If you ever used Tableau, you know how easy and user-friendly it is for the end-user. Altair is a great Python library that allows you to program dashboard and other great stuff done in Tableau. Altair uses a so-called declarative approach in which we state what we want instead of stating how to get it.

Before we start

We’ll be using Jupyter Lab on this one. First of all, install Jupyter Lab, Altaire and Vega :

pip install jupyterlab altair vega vega_datasets

Then, launch Jupyter Lab :

jupyter lab

We will use data from the French population that contains for each city :

  • geolocation
  • population
  • population density

You can download the dataset right here.

Just put the file in your working directory. We are now ready to go!

The basics of Altair

Start by importing the Altair library and the file :

import altair as alt 
france = 'france.csv'

If you want to further understand the structure of the data, read it using pandas :

image

Basic principles

In Altair, to draw a Chart, you need to encode the variables to a certain type :

  • Q: Stands for quantitative
  • N: Nominal / Categorical data
  • O: Ordinal data
  • T: Temporal data

Let’s plot the map of France where the X-axis corresponds to the x column, and the Y-axis corresponds to the y column.

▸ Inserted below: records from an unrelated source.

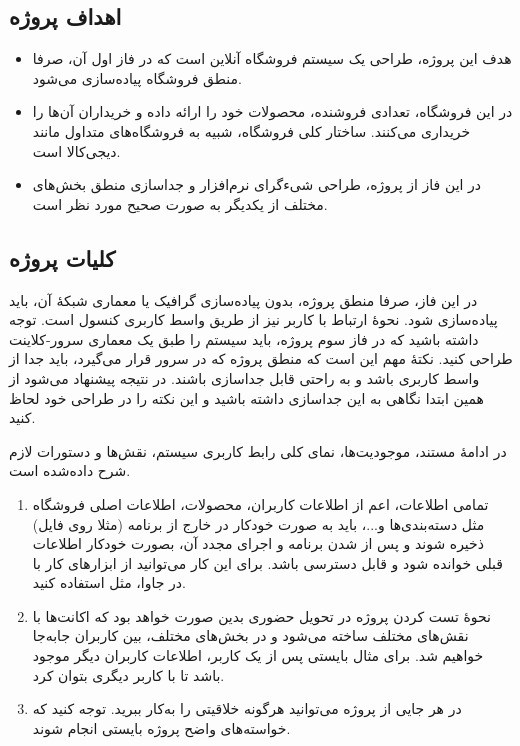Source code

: \documentclass[]{article}
\begin{document}
\subsection*{{\titr اهداف پروژه}}

\begin{itemize}

\item
هدف این پروژه، طراحی یک سیستم فروشگاه آنلاین است که در فاز اول آن، صرفا منطق فروشگاه پیاده‌سازی می‌شود.

\item
در این فروشگاه، تعدادی فروشنده، محصولات خود را ارائه داده و خریداران آن‌ها را خریداری می‌کنند. ساختار کلی فروشگاه، شبیه به فروشگاه‌های متداول مانند دیجی‌کالا است.

\item
در این فاز از پروژه، طراحی شی‌ءگرای نرم‌افزار و جداسازی منطق بخش‌های مختلف از یکدیگر به صورت صحیح مورد نظر است.

\end{itemize}

\subsection*{{\titr کلیات پروژه}}

در این فاز، صرفا منطق پروژه، بدون پیاده‌سازی گرافیک یا معماری شبکهٔ آن، باید پیاده‌سازی شود. نحوهٔ ارتباط با کاربر نیز از طریق واسط کاربری کنسول است. توجه داشته باشید که در فاز سوم پروژه، باید سیستم را طبق یک معماری سرور-کلاینت طراحی کنید. نکتهٔ مهم این است که منطق پروژه که در سرور قرار می‌گیرد، باید جدا از واسط کاربری باشد و به راحتی قابل جداسازی باشند. در نتیجه پیشنهاد می‌شود از همین ابتدا نگاهی به این جداسازی داشته‌ باشید و این نکته را در طراحی خود لحاظ کنید.

در ادامهٔ مستند، موجودیت‌ها، نمای کلی رابط کاربری سیستم، نقش‌ها و دستورات لازم شرح داده‌شده است.

\begin{enumerate}[label={نکته \arabic*:}]
\item
 تمامی اطلاعات، اعم از اطلاعات کاربران، محصولات، اطلاعات اصلی فروشگاه مثل دسته‌بندی‌ها و...، باید به صورت خودکار در خارج از برنامه (مثلا روی فایل) ذخیره شوند و پس از  شدن برنامه و اجرای مجدد آن، بصورت خودکار اطلاعات قبلی خوانده شود و قابل دسترسی باشد. برای این کار می‌توانید از ابزارهای کار با  در جاوا، مثل
  \href{https://www.tutorialspoint.com/gson/gson_quick_guide.htm}{\textcolor{blue}{}}
   استفاده‌ کنید.
\newpage

\item
 نحوهٔ تست کردن پروژه در تحویل حضوری بدین صورت خواهد بود که اکانت‌ها با نقش‌های مختلف ساخته‌ می‌شود و در بخش‌های مختلف، بین کاربران جابه‌جا خواهیم‌ شد. برای مثال بایستی پس از  یک کاربر، اطلاعات کاربران دیگر موجود باشد تا با کاربر دیگری بتوان  کرد.

\item
در هر جایی از پروژه می‌توانید هرگونه خلاقیتی را به‌کار ببرید. توجه کنید که خواسته‌های واضح پروژه بایستی انجام شوند.
\end{enumerate}
\end{document}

alt.Chart(france).mark_point().encode(
    x='x:Q',
    y='y:Q')

image

  • alt.Chart is used to declare the chart
  • france is the path to our file
  • mark_point is the type of marker we’re using. We’ll later see mark_circle or mark_square
  • encode is used to encode the variables
  • x='x:Q' means that we encode the column x to being quantitative. Same for the y column.

There is a major issue with the graph above, the origin of the plot is (0,0). We need to change that. We will also delete the axis values :

alt.Chart(france).mark_point().encode(
    x=alt.X('x:Q', axis=None),
    y=alt.Y('y:Q', axis=None, scale=alt.Scale(zero=False)))

image

Notice how we now declare the axis as objects in Altair using alt.X and alt.Y. We also disable the zero scale.

The points above are a bit too big. Let’s reduce their size in the mark_point. We will also assign the graph to a variable, and call that variable. We are also maxing the graph a bit bigger :

map = alt.Chart(france, width=600, height=600).mark_point(size=1).encode(
    x=alt.X('x:Q', axis=None),
    y=alt.Y('y:Q', axis=None, scale=alt.Scale(zero=False))
)

map

image

Size

Let’s now set the size of the marks accordingly to the population of the city.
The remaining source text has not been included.